Changes in Accounting Estimates: Managerial Opportunism or Risky Firms?
Baruch College Zicklin School of Business Research Paper No. 2019-02-01
55 Pages Posted: 29 Jan 2019 Last revised: 3 Dec 2019
Date Written: November 11, 2019
Abstract
We investigate whether companies strategically change accounting estimates to manipulate earnings, as some claim (“opportunism” hypothesis), or whether these modifications represent changes in the underlying fundamentals of financially troubled or risky companies updating their priors about future expectations because of operational changes (“risk” hypothesis).

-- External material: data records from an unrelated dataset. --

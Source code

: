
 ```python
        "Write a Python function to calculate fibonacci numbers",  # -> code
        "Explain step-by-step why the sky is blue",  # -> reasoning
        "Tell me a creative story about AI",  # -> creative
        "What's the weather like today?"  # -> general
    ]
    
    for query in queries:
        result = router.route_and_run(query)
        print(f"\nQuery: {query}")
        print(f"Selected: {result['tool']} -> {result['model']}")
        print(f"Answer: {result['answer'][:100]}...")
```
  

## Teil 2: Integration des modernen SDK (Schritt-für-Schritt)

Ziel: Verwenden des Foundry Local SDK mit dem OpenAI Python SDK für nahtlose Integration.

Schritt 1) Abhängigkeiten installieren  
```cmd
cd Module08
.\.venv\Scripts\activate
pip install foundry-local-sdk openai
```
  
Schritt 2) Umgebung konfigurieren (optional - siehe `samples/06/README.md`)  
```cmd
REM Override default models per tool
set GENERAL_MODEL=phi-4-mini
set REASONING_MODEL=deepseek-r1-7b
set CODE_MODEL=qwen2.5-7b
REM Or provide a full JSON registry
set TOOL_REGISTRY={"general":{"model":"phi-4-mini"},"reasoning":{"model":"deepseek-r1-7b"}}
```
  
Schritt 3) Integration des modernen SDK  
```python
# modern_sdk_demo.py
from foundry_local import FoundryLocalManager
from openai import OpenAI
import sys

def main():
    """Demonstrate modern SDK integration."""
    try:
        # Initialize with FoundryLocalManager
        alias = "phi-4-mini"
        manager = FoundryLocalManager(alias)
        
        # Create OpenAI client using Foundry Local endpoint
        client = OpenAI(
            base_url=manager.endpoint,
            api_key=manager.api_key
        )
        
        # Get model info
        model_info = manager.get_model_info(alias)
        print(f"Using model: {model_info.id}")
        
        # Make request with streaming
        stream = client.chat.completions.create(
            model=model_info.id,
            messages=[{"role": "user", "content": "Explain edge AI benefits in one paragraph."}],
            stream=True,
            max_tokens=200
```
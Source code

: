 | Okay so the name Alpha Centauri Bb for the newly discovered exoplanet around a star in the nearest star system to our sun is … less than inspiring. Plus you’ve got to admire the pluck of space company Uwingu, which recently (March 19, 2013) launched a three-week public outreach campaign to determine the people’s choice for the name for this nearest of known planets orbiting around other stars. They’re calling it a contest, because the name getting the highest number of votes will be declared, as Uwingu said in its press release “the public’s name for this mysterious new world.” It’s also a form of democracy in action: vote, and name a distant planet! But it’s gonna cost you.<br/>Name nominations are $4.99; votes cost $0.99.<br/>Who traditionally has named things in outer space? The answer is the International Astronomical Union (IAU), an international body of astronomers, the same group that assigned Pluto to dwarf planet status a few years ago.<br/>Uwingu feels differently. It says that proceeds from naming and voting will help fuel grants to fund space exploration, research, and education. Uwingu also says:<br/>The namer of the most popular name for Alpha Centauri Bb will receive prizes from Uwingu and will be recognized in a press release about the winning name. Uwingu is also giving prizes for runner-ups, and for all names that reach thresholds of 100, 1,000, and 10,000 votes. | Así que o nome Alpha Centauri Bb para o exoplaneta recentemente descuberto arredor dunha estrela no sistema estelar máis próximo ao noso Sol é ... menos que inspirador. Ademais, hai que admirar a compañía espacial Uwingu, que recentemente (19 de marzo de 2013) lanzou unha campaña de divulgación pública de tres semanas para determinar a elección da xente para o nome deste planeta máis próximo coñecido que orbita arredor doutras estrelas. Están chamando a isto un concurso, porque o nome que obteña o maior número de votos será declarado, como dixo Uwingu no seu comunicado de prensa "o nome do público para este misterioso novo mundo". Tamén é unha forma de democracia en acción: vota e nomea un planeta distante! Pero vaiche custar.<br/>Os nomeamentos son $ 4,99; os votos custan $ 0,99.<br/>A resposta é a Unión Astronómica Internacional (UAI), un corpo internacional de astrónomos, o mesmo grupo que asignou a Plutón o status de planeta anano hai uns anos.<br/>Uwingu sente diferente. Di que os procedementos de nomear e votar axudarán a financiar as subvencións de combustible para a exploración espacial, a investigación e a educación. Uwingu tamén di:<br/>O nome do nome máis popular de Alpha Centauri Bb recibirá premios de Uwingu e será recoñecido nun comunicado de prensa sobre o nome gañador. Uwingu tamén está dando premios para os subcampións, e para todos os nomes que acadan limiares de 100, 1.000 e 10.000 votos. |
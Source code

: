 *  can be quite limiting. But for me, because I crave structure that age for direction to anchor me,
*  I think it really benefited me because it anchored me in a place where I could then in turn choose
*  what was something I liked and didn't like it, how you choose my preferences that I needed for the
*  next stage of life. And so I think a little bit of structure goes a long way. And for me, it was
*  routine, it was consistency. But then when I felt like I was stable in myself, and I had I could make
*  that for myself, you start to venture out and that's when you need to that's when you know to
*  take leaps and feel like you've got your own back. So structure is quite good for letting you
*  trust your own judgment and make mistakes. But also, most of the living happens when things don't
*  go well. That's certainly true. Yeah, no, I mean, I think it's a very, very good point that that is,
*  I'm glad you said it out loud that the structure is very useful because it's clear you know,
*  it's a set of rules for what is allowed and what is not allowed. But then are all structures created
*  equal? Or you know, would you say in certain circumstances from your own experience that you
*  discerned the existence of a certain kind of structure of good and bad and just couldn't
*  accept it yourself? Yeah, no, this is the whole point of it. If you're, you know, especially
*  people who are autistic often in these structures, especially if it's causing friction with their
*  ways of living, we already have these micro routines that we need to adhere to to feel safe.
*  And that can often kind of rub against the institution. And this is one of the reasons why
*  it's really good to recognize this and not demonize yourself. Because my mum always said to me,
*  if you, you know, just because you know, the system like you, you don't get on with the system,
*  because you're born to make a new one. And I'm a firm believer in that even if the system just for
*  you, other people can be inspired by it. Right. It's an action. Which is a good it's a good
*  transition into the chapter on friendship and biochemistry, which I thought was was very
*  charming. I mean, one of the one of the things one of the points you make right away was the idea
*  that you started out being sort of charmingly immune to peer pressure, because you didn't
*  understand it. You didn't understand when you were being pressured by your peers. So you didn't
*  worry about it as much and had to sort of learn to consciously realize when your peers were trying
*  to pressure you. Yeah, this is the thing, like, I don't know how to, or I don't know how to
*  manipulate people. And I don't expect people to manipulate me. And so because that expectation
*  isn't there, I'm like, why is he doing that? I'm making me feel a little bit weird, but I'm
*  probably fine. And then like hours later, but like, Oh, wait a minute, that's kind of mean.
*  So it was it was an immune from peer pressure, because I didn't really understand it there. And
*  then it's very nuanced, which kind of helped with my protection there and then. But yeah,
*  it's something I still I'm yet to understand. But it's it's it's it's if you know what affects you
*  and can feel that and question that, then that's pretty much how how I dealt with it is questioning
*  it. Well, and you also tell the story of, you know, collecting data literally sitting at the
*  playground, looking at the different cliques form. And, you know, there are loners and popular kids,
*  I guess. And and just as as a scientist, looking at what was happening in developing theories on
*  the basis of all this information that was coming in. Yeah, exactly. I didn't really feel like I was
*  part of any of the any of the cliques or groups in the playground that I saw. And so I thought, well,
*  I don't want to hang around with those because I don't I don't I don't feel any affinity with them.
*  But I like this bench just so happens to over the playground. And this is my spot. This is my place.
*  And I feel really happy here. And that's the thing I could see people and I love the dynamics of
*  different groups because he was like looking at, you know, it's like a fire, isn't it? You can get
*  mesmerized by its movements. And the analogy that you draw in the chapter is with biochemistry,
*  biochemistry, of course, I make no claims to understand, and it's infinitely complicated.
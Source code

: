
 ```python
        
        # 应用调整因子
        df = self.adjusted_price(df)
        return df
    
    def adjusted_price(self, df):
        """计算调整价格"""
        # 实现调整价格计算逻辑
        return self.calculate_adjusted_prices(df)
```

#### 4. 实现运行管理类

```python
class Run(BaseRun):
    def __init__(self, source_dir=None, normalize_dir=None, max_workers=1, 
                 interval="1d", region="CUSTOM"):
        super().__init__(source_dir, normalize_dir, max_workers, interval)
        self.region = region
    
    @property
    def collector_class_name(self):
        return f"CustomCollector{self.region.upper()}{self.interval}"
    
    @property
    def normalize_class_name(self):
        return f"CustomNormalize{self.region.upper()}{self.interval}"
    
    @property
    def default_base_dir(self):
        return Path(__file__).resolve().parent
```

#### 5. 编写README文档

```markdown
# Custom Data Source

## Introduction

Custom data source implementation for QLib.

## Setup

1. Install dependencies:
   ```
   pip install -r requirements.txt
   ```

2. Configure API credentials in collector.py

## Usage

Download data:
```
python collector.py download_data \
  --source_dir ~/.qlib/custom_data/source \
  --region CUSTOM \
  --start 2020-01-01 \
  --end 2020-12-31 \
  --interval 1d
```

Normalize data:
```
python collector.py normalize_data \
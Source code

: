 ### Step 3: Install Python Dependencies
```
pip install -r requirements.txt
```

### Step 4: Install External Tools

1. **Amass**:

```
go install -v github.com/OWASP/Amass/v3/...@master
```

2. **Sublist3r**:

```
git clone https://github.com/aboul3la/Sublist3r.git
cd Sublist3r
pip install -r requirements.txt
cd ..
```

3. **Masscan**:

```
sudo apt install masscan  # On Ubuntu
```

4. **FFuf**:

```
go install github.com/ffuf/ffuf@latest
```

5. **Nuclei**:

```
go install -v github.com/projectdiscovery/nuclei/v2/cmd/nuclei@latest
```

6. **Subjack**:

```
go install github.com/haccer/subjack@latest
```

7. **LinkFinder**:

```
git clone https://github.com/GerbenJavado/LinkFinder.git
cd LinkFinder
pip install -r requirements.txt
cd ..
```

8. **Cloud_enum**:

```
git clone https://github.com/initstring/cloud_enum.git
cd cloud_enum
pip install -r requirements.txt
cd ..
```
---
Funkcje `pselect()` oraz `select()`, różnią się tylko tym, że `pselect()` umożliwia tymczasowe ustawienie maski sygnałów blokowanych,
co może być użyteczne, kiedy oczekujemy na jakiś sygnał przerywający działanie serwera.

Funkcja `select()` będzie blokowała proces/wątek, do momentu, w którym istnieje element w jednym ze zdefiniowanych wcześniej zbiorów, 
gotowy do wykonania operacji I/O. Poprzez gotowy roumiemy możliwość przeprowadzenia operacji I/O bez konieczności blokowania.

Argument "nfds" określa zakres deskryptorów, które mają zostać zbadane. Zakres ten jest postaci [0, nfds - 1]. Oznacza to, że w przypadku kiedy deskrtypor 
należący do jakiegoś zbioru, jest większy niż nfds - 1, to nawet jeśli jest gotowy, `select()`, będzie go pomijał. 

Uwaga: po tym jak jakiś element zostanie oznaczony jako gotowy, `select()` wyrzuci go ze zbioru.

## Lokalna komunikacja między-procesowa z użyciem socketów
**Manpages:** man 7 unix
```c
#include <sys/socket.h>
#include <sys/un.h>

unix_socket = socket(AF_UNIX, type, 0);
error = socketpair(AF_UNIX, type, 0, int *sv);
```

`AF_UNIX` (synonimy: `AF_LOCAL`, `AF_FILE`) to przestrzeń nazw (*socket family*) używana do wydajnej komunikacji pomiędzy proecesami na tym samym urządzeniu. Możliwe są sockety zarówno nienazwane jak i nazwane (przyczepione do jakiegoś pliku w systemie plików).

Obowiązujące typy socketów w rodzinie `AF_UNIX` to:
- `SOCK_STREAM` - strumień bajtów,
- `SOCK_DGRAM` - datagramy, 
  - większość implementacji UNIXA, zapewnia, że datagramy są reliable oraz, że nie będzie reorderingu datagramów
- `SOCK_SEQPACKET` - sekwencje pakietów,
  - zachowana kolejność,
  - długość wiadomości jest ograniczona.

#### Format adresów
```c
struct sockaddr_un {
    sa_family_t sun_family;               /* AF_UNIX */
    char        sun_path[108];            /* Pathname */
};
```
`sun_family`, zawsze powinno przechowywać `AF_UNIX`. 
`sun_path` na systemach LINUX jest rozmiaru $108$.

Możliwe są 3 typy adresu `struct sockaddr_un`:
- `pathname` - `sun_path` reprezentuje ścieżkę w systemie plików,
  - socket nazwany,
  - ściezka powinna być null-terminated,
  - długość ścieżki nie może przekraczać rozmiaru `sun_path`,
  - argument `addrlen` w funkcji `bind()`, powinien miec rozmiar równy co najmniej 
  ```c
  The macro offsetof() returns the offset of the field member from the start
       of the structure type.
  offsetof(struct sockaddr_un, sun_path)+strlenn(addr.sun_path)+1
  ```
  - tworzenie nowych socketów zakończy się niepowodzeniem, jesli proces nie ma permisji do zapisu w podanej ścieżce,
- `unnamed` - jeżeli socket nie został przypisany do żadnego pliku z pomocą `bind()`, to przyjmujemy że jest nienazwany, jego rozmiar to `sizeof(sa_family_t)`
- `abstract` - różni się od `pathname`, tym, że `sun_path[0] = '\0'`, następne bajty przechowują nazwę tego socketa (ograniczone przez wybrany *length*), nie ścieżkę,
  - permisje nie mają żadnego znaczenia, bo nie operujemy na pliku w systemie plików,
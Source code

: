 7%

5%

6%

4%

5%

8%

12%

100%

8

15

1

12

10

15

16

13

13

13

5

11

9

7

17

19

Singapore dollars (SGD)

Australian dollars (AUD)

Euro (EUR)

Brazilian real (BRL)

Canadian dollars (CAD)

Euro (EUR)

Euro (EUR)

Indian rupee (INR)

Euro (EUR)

Using audit fees, propensity to meet or beat earnings forecasts, and restatements as surrogates for managerial opportunism/bias, we find evidence consistent with the risk hypothesis and inconsistent with opportunism hypothesis. Further, consistent with the risk hypothesis, over the years prior to the estimate changes, companies are more prone to idiosyncratic risks such as going concern problems, misstatements, discontinued operations, corporate restructuring, charge-offs, and internal control problems. The lack of evidence supporting the opportunism hypothesis is not surprising because, under US GAAP, companies are required to disclose the “dollar effect” of an accounting estimate change on net income in their financial statements.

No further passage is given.